Podía escuchar a las dos chicas a su lado llorar, por un momento quiso desmoronarse, caer en
lágrimas ahí mismo y actuar como lo que era; una adolescente. Pero no podía, era una reina,
debía mantener la compostura, por lo que tomó con más fuerza los brazos de las dos jóvenes y
dejó que la guiaran a su destino, uno bastante horrible.

El palacio lucía cada vez más lleno de recuerdos, los cinco minutos de rememorar su vida
antes de morir, a pesar de que ese había sido el mismo lugar en el que había marcado su
propia sentencia.

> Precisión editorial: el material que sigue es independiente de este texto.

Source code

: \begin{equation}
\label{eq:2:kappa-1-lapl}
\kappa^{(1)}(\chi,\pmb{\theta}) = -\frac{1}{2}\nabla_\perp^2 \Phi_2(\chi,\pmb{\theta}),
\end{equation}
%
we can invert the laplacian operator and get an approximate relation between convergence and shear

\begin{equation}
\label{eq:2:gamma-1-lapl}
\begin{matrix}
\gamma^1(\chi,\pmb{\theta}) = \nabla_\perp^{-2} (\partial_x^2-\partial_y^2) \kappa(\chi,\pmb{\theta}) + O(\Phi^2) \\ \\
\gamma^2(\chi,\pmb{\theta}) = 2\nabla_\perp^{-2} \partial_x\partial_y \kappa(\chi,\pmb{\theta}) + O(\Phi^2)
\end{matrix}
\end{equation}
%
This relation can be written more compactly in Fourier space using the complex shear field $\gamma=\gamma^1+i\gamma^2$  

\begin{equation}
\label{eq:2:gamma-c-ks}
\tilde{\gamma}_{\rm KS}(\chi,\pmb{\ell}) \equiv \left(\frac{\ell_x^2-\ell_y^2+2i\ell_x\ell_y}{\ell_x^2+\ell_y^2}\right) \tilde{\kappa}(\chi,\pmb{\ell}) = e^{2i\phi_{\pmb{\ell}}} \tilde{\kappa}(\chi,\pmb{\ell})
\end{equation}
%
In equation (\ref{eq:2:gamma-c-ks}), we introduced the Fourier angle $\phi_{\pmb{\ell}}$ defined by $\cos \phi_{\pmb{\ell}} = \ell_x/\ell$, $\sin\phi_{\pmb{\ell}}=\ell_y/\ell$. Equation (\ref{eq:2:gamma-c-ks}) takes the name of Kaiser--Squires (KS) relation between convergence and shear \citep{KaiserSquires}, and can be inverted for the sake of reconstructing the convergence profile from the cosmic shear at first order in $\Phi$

Cerró los ojos intentando llevarse tantos momentos felices como pudiera,
pero en cuanto los abrió encontró una amplia plaza rodeada de personas, en cuyo final se
encontraba sentado el rey. El, con sus pavorosas prendas y su prominente barba, se veía
aburrido, su mirada caía en los árboles rosados por la temporada, ni siquiera parecía ponerle
atención a su hijo, el cual jugaba a sus pies, ajeno a la tragedia que estaba por ocurrir.

La reina fue empujada hacia el centro del lugar, donde dos trozos de madera habían sido
puestos. En uno de ellos se encontraba el hombre con el que había compartido cama un par de
veces, mano derecha del rey, su consejero. Se sintió mareada en cuanto la realidad la golpeó:
estaba a punto de morir. Respiró varias veces y se mantuvo de pie, el guardia tras ella la
agarró con fuerza obligándole a arrodillarse y poner su cabeza contra el pedazo de tronco.
Finalmente, el rey la miró y se puso de pie, los señaló con una mano, mientras todo el pueblo
se quedó en silencio.

-He aquí aquellos que osan insultarme en mi propia casa- comenzó, destilando desprecio en
cada palabra-, que esto sea una prueba de mi grandeza y poder.

- ¡Larga vida al rey! -exclamó el guardia tras ella, seguido por un coro de personas.

Como lo odiaba. Podía escuchar como los guardias decían cosas tras de sí que eran parte de
la tradición, pero ella solo tenía sus ojos fijos en el rey. Lo odiaba, lo odiaba, lo odiaba. Si
estuviese cerca le clavaría un cuchillo en lo más profundo de su garganta. Con ese
pensamiento en mente y las pocas fuerzas que le quedaban, logró mover su brazo y levantar
su dedo hacia el rey, justo en el momento en que el hacha cayó sobre su cuello.